* **Task to carry out**: Transcribe the listing that follows in full, exactly, and drop its images.
━━━
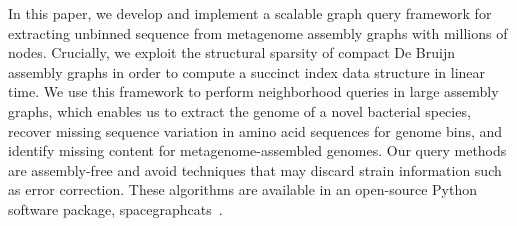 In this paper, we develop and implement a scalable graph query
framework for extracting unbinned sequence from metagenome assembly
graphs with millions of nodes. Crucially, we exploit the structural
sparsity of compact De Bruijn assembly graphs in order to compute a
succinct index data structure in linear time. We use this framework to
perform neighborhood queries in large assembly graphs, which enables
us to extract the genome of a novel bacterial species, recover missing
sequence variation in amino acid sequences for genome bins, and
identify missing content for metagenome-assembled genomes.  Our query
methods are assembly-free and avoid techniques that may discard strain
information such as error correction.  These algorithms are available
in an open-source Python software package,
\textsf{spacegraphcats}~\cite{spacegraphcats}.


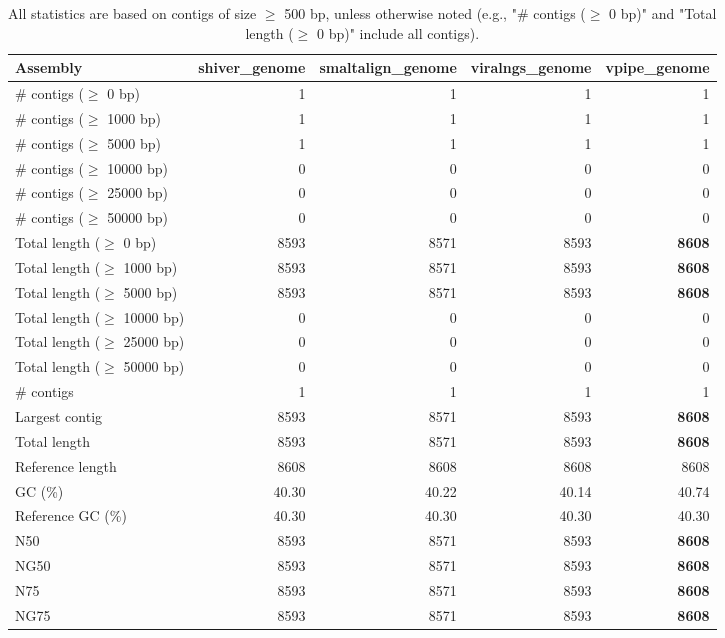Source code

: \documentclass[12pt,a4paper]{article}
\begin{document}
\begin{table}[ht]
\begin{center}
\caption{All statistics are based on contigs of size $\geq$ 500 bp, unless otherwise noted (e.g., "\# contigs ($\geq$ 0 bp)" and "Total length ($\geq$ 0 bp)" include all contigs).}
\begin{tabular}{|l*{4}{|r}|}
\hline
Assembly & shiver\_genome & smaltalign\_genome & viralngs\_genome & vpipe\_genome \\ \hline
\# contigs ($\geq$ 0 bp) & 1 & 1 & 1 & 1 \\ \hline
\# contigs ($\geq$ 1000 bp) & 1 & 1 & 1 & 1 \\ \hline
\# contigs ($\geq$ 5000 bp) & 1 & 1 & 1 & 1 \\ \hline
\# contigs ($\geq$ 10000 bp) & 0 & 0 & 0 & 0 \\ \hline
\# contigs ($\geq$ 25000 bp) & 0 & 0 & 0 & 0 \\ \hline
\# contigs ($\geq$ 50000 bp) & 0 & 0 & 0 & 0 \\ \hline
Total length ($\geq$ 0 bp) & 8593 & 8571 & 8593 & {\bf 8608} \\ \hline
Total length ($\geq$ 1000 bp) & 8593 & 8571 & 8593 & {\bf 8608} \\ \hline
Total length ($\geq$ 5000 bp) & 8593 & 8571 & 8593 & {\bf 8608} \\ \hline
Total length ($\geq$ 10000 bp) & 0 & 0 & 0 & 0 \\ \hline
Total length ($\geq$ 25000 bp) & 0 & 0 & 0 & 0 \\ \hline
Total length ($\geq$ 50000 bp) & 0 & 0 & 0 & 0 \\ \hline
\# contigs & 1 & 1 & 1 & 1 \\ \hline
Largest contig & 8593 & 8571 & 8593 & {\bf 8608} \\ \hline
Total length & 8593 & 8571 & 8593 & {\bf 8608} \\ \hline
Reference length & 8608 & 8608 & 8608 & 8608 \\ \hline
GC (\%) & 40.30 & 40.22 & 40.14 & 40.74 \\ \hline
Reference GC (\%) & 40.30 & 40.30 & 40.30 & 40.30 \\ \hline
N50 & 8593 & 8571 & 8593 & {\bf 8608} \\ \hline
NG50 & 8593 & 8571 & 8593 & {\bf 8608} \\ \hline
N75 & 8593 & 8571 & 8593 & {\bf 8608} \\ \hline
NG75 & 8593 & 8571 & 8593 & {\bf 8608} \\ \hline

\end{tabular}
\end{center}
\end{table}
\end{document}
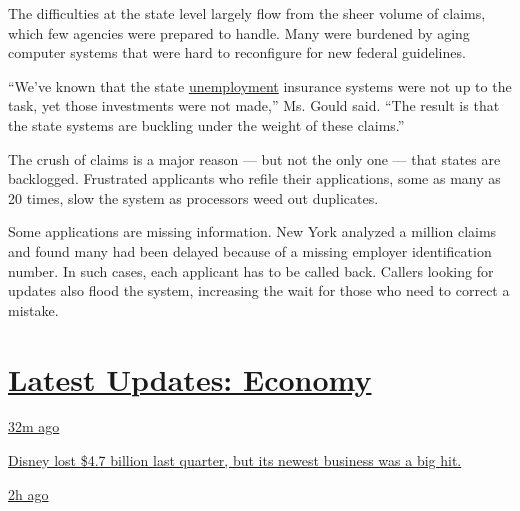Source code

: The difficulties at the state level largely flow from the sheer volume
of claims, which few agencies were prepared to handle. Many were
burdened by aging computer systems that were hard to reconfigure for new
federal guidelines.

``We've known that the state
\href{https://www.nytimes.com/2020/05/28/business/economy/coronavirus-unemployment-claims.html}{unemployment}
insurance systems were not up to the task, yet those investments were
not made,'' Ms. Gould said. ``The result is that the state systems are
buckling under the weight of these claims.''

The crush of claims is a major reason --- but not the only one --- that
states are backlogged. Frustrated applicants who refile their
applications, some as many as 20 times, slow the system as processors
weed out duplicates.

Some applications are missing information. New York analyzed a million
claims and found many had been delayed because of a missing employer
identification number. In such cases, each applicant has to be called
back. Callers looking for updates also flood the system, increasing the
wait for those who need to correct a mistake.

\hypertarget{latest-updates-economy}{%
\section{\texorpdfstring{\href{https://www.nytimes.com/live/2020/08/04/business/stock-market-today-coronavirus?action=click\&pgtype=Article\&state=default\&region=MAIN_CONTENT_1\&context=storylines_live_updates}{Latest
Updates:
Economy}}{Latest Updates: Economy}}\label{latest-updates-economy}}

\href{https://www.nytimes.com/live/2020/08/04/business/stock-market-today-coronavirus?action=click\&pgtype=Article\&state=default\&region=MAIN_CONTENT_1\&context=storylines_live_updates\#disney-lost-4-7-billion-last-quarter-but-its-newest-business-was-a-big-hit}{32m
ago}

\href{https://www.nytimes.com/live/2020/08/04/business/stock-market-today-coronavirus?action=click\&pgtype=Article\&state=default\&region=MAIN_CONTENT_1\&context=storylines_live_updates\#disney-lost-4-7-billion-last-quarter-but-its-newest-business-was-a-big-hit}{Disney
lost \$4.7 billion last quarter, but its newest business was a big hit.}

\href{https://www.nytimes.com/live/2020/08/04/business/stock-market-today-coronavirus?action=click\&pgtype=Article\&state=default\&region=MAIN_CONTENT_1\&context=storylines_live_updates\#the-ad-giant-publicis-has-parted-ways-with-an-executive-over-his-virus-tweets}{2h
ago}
━━━
* **Completed task**:
 In this paper, we develop and implement a scalable graph query
framework for extracting unbinned sequence from metagenome assembly
graphs with millions of nodes. Crucially, we exploit the structural
sparsity of compact De Bruijn assembly graphs in order to compute a
succinct index data structure in linear time. We use this framework to
perform neighborhood queries in large assembly graphs, which enables
us to extract the genome of a novel bacterial species, recover missing
sequence variation in amino acid sequences for genome bins, and
identify missing content for metagenome-assembled genomes.  Our query
methods are assembly-free and avoid techniques that may discard strain
information such as error correction.  These algorithms are available
in an open-source Python software package,
\textsf{spacegraphcats}~\cite{spacegraphcats}.


Source code

: \documentclass[12pt,a4paper]{article}
\begin{document}
\begin{table}[ht]
\begin{center}
\caption{All statistics are based on contigs of size $\geq$ 500 bp, unless otherwise noted (e.g., "\# contigs ($\geq$ 0 bp)" and "Total length ($\geq$ 0 bp)" include all contigs).}
\begin{tabular}{|l*{4}{|r}|}
\hline
Assembly & shiver\_genome & smaltalign\_genome & viralngs\_genome & vpipe\_genome \\ \hline
\# contigs ($\geq$ 0 bp) & 1 & 1 & 1 & 1 \\ \hline
\# contigs ($\geq$ 1000 bp) & 1 & 1 & 1 & 1 \\ \hline
\# contigs ($\geq$ 5000 bp) & 1 & 1 & 1 & 1 \\ \hline
\# contigs ($\geq$ 10000 bp) & 0 & 0 & 0 & 0 \\ \hline
\# contigs ($\geq$ 25000 bp) & 0 & 0 & 0 & 0 \\ \hline
\# contigs ($\geq$ 50000 bp) & 0 & 0 & 0 & 0 \\ \hline
Total length ($\geq$ 0 bp) & 8593 & 8571 & 8593 & {\bf 8608} \\ \hline
Total length ($\geq$ 1000 bp) & 8593 & 8571 & 8593 & {\bf 8608} \\ \hline
Total length ($\geq$ 5000 bp) & 8593 & 8571 & 8593 & {\bf 8608} \\ \hline
Total length ($\geq$ 10000 bp) & 0 & 0 & 0 & 0 \\ \hline
Total length ($\geq$ 25000 bp) & 0 & 0 & 0 & 0 \\ \hline
Total length ($\geq$ 50000 bp) & 0 & 0 & 0 & 0 \\ \hline
\# contigs & 1 & 1 & 1 & 1 \\ \hline
Largest contig & 8593 & 8571 & 8593 & {\bf 8608} \\ \hline
Total length & 8593 & 8571 & 8593 & {\bf 8608} \\ \hline
Reference length & 8608 & 8608 & 8608 & 8608 \\ \hline
GC (\%) & 40.30 & 40.22 & 40.14 & 40.74 \\ \hline
Reference GC (\%) & 40.30 & 40.30 & 40.30 & 40.30 \\ \hline
N50 & 8593 & 8571 & 8593 & {\bf 8608} \\ \hline
NG50 & 8593 & 8571 & 8593 & {\bf 8608} \\ \hline
N75 & 8593 & 8571 & 8593 & {\bf 8608} \\ \hline
NG75 & 8593 & 8571 & 8593 & {\bf 8608} \\ \hline

\end{tabular}
\end{center}
\end{table}
\end{document}
Source code

: The difficulties at the state level largely flow from the sheer volume
of claims, which few agencies were prepared to handle. Many were
burdened by aging computer systems that were hard to reconfigure for new
federal guidelines.

``We've known that the state
\href{https://www.nytimes.com/2020/05/28/business/economy/coronavirus-unemployment-claims.html}{unemployment}
insurance systems were not up to the task, yet those investments were
not made,'' Ms. Gould said. ``The result is that the state systems are
buckling under the weight of these claims.''

The crush of claims is a major reason --- but not the only one --- that
states are backlogged. Frustrated applicants who refile their
applications, some as many as 20 times, slow the system as processors
weed out duplicates.

Some applications are missing information. New York analyzed a million
claims and found many had been delayed because of a missing employer
identification number. In such cases, each applicant has to be called
back. Callers looking for updates also flood the system, increasing the
wait for those who need to correct a mistake.

\hypertarget{latest-updates-economy}{%
\section{\texorpdfstring{\href{https://www.nytimes.com/live/2020/08/04/business/stock-market-today-coronavirus?action=click\&pgtype=Article\&state=default\&region=MAIN_CONTENT_1\&context=storylines_live_updates}{Latest
Updates:
Economy}}{Latest Updates: Economy}}\label{latest-updates-economy}}

\href{https://www.nytimes.com/live/2020/08/04/business/stock-market-today-coronavirus?action=click\&pgtype=Article\&state=default\&region=MAIN_CONTENT_1\&context=storylines_live_updates\#disney-lost-4-7-billion-last-quarter-but-its-newest-business-was-a-big-hit}{32m
ago}

\href{https://www.nytimes.com/live/2020/08/04/business/stock-market-today-coronavirus?action=click\&pgtype=Article\&state=default\&region=MAIN_CONTENT_1\&context=storylines_live_updates\#disney-lost-4-7-billion-last-quarter-but-its-newest-business-was-a-big-hit}{Disney
lost \$4.7 billion last quarter, but its newest business was a big hit.}

\href{https://www.nytimes.com/live/2020/08/04/business/stock-market-today-coronavirus?action=click\&pgtype=Article\&state=default\&region=MAIN_CONTENT_1\&context=storylines_live_updates\#the-ad-giant-publicis-has-parted-ways-with-an-executive-over-his-virus-tweets}{2h
ago}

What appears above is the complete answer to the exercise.